In summer 2017 we moved out of the city, in 2018 my small business started gaining traction and in early 2019 I severed two tendons and fractured the bone in my foot while chopping wood.
And unsurprisingly, I started loosening up on my diet — never with wild abandon, mind you, but enough that by the time this past summer arrived, I could tell my pants were fitting a bit more uncomfortably than usual.
I didn’t fuss too much, however. Summer is meant to be enjoyed: drinks on the patio, ice-cream for dessert, potato chips ‘round the campfire. I’d figure it out in the fall, I thought, once the busy-ness of the season had subsided.
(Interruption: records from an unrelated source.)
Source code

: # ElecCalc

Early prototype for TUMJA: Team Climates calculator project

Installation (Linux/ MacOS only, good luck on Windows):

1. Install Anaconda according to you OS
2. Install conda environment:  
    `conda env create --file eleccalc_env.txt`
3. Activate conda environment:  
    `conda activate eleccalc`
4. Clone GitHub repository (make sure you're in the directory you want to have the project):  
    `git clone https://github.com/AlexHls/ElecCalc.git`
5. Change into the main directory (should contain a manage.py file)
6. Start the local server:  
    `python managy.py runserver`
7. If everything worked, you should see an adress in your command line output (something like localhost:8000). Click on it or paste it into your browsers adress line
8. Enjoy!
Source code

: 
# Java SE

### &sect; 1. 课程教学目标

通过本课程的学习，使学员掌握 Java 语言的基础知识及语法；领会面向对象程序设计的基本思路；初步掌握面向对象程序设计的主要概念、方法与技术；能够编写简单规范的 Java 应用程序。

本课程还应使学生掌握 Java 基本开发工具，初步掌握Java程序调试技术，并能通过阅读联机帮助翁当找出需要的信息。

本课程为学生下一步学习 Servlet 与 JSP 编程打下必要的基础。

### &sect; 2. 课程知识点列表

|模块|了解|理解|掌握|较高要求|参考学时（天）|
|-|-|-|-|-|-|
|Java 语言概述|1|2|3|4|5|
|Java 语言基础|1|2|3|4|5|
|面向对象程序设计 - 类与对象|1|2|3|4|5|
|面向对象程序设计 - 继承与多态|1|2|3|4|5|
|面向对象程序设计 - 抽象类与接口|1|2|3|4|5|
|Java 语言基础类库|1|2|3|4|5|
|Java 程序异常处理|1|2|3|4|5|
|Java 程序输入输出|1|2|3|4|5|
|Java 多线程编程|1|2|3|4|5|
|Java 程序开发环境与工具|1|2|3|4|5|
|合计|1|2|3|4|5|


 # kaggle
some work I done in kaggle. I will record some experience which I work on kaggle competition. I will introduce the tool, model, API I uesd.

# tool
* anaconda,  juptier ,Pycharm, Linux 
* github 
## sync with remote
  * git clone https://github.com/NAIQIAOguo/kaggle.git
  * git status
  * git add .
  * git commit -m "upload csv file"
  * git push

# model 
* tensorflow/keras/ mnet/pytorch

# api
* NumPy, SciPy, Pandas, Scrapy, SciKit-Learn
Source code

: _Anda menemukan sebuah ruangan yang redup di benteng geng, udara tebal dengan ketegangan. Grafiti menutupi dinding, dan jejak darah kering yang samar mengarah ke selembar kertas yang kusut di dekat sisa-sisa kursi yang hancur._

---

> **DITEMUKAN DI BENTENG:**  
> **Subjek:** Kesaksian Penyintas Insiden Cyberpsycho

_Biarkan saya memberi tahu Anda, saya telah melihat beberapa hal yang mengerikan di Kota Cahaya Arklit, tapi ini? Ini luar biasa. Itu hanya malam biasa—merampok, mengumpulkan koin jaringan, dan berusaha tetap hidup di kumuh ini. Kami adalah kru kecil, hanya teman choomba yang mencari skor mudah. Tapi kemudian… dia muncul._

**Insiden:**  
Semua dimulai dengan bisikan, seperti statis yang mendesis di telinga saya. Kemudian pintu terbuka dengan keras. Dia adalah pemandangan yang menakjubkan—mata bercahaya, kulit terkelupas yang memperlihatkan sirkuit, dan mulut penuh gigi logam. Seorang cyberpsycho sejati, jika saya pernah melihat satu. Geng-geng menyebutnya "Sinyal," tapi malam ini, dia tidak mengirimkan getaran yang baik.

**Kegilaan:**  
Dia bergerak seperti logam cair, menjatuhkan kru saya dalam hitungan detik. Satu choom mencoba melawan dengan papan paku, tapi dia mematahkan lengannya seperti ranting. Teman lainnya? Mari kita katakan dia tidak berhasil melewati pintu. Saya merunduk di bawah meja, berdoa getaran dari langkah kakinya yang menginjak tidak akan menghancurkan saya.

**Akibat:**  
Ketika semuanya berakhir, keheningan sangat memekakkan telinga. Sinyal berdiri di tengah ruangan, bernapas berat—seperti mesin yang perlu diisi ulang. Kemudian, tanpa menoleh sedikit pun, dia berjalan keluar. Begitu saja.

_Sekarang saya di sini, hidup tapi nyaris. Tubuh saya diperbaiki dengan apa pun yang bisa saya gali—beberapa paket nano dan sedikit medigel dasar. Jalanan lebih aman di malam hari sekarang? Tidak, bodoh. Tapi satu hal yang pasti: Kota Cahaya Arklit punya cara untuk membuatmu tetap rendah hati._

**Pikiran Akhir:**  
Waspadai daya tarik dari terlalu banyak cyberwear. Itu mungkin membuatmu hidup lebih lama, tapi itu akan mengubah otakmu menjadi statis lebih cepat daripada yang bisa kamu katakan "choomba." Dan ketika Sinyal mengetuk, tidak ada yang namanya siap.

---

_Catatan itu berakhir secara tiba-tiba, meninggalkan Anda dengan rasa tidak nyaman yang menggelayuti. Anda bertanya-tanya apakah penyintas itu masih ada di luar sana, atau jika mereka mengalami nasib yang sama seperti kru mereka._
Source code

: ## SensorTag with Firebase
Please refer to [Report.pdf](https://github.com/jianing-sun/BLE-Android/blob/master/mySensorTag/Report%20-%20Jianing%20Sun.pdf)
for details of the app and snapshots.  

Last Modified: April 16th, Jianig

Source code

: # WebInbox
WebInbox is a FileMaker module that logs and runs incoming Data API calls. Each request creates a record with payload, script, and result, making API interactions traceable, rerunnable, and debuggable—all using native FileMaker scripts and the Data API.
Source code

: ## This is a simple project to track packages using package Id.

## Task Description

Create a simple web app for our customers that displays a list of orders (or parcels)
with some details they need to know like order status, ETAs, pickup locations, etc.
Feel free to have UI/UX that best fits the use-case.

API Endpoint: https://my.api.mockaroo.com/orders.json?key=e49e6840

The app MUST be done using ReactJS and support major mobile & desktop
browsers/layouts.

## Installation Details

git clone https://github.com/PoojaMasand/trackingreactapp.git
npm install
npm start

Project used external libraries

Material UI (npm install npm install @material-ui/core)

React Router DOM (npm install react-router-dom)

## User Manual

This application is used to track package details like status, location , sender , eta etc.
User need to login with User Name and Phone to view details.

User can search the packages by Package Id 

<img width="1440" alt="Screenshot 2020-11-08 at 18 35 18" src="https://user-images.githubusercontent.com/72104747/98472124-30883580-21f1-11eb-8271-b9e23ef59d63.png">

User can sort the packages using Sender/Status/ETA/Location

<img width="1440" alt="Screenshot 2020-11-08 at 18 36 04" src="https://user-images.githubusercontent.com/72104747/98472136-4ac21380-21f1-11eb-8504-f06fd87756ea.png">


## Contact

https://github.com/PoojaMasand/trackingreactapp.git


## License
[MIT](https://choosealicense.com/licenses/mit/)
A couple weeks ago I went on an overnight trip with my three closest girlfriends. I tried to eat relatively well, like I always do, but we ended up at The Yellow Deli (a strange experience for another day), and I not-so-tentatively succumbed to a chipotle grilled chicken sandwich served on a light-as-a-cloud egg roll.
It was worth it, at least until I got home Sunday night and acknowledged that my guts were monumentally unhappy about my gluten-based transgression.
That triggered a cascade of guilt about how I’d been eating for the duration of the summer, which led me to impulsively grab a book off my shelf that a friend had given me many months prior because it didn’t interest her.
That book was Leanne Vogel’s The Keto Diet, and even as I cracked the spine, I didn’t really have any interest in following a strict keto protocol — I just figured I’d find some decent paleo-esque recipe I could use to help clean-up my diet come fall.
Then I got about 10 or so pages in, and I didn’t hate what I was reading.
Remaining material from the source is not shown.